According to the Turkish state-run news agency, U.S. troops withdrew to a base known as Tower 22, which sits near the demilitarized zone on the border between Jordan and Syria and is located 22 kilometers from al-Tanf.
The withdrawal was first reported a day earlier by both AFP and Reuters, but neither the Syrian government or the U.S. Central Command has yet issued any statements on the development.
The garrison was established by the U.S.-led International Coalition all the way back in 2016 amid the height of the war on ISIS. It blocked a strategic highway that links Damascus with the Iraqi capital, Bahgadad.

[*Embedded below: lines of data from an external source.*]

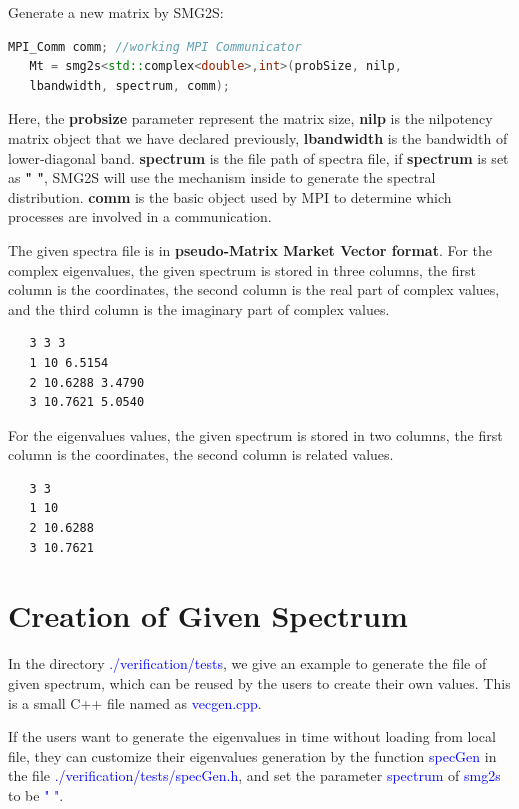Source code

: \documentclass[a4paper, 10 pt]{report}
\begin{document}
	Generate a new matrix by SMG2S:

	\begin{lstlisting}[language=C++,frame=single]
   MPI_Comm comm; //working MPI Communicator
   Mt = smg2s<std::complex<double>,int>(probSize, nilp, 
   lbandwidth, spectrum, comm);
	\end{lstlisting}
	
	Here, the \textbf{probsize} parameter represent the matrix size, \textbf{nilp} is the nilpotency matrix object that we have declared previously, \textbf{lbandwidth} is the bandwidth of lower-diagonal band. \textbf{spectrum} is the file path of spectra file, if \textbf{spectrum} is set as \textbf{" "}, SMG2S will use the mechanism inside to generate the spectral distribution. \textbf{comm} is the basic object used by MPI to determine which processes are involved in a communication.
	
	The given spectra file is in \textbf{pseudo-Matrix Market Vector format}. For the complex eigenvalues, the given spectrum is stored in three columns, the first column is the coordinates, the second column is the real part of complex values, and the third column is the imaginary part of complex values.

	\begin{lstlisting}[language=bash,frame=single]
   %%MatrixMarket matrix coordinate complex general
   3 3 3
   1 10 6.5154
   2 10.6288 3.4790
   3 10.7621 5.0540
	\end{lstlisting}

For the eigenvalues values, the given spectrum is stored in two columns, the first column is the coordinates, the second column is related values.
	\begin{lstlisting}[language=bash,frame=single]
   %%MatrixMarket matrix coordinate complex general
   3 3
   1 10
   2 10.6288
   3 10.7621
\end{lstlisting}

\section{Creation of Given Spectrum}
In the directory \textcolor{blue}{./verification/tests}, we give an example to generate the file of given spectrum, which can be reused by the users to create their own values. This is a small C++ file named as \textcolor{blue}{vecgen.cpp}.

If the users want to generate the eigenvalues in time without loading from local file, they can customize their eigenvalues generation by the function \textcolor{blue}{specGen} in the file \textcolor{blue}{./verification/tests/specGen.h}, and set the parameter \textcolor{blue}{spectrum} of \textcolor{blue}{smg2s} to be \textcolor{blue}{" "}.
\end{document}
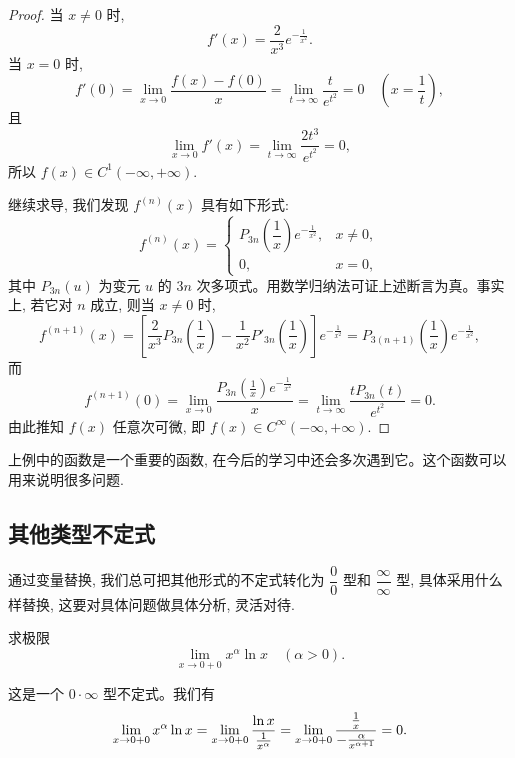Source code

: \begin{proof}
当 $x\ne0$ 时,
\[
  f'(x)=\frac2{x^3}e^{-\frac1{x^2}}.
\]
当 $x=0$ 时,
\[
  f'(0)=\lim_{x\to0}\frac{f(x)-f(0)}x
  =
  \lim_{t\to\infty}\frac{t}{e^{t^2}}
  =
  0\quad \left(x=\frac1t\right),
\]
且
\[
  \lim_{x\to0}f'(x)
  =
  \lim_{t\to\infty}\frac{2t^3}{e^{t^2}}
  =
  0,
\]
所以 $f(x)\in C^1(-\infty,+\infty)$.

继续求导, 我们发现 $f^{(n)}(x)$ 具有如下形式:
\[
  f^{(n)}(x)=
  \begin{cases}
    P_{3n}\left(\dfrac1x\right)e^{-\frac1{x^2}}, & x\ne0,\\
    0, & x=0,
  \end{cases}
\]
其中 $P_{3n}(u)$ 为变元 $u$ 的 $3n$ 次多项式。用数学归纳法可证上述断言为真。事实上, 若它对 $n$ 成立, 则当 $x\ne0$ 时,
\[
  f^{(n+1)}(x)
  =
  \left[
    \frac2{x^3}P_{3n}\left(\frac1x\right)
    -
    \frac1{x^2}P'_{3n}\left(\frac1x\right)
  \right]e^{-\frac1{x^2}}
  =
  P_{3(n+1)}\left(\frac1x\right)e^{-\frac1{x^2}},
\]
而
\[
  f^{(n+1)}(0)
  =
  \lim_{x\to0}
  \frac{P_{3n}\left(\frac1x\right)e^{-\frac1{x^2}}}{x}
  =
  \lim_{t\to\infty}\frac{tP_{3n}(t)}{e^{t^2}}
  =
  0.
\]
由此推知 $f(x)$ 任意次可微, 即 $f(x)\in C^\infty(-\infty,+\infty)$.
\end{proof}


\begin{remark}\label{remark:ma-5-source-55}
上例中的函数是一个重要的函数, 在今后的学习中还会多次遇到它。这个函数可以用来说明很多问题.
\end{remark}


\subsection{其他类型不定式}
\label{subsec:ma-5-2-3}

通过变量替换, 我们总可把其他形式的不定式转化为 $\dfrac00$ 型和 $\dfrac\infty\infty$ 型, 具体采用什么样替换, 这要对具体问题做具体分析, 灵活对待.

\begin{example}\label{example:ma-5-2-7}
求极限
\[
  \lim_{x\to0+0}x^\alpha\ln x\quad(\alpha>0).
\]
\end{example}


\begin{solve}
这是一个 $0\cdot\infty$ 型不定式。我们有
\[
  \lim_{x\to0+0}x^\alpha\ln x
  =
  \lim_{x\to0+0}\frac{\ln x}{\frac1{x^\alpha}}
  =
  \lim_{x\to0+0}\frac{\frac1x}{-\frac{\alpha}{x^{\alpha+1}}}
  =
  0.
\qedhere
\]
\end{solve}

The coalition also maintained a 55-kilometer no-fly zone around the garrison.
Around 200 U.S. troops were deployed there, along with hundreds of militants from a proxy group known as the Syrian Free Army, which was integrated into the new Syrian military after the fall of the regime of former President Bashar al-Assad more than a year ago.
The Syrian government agreed to join the anti-ISIS coalition when President Ahmed al-Sharaa visited the White House last November.
Following the withdrawal from al-Tanf and the government’s recent advances against Kurdish forces in northeastern Syria, U.S. troops are mainly now based at the Qasrak base in Hasakeh, according to the Syrian Observatory for Human Rights based in the United Kingdom.
Recent reports suggested that the U.S. is planning to pull all of its troops, around 1,000, out of the country before the end of the year.
With the U.S. withdrawal from al-Tanf, the Syrian government will be able to reactivate the nearby border crossing with Iraq, and along with it the Damascus-Bahgdad highway. The government will also be able to exert more pressure on Druze forces in al-Suwayda, in the southeast of the country.
While the U.S. decision to withdraw forces from Syria is often linked to improved ties with the government there, tensions with Iran may be the real reason.
All U.S. bases in the country are small, isolated and poorly-protected. There are no capable air defenses deployed there, which means that if the U.S. moves in with its plans to attack the Islamic Republic these bases will be a very easy target for Iranian missiles and drones.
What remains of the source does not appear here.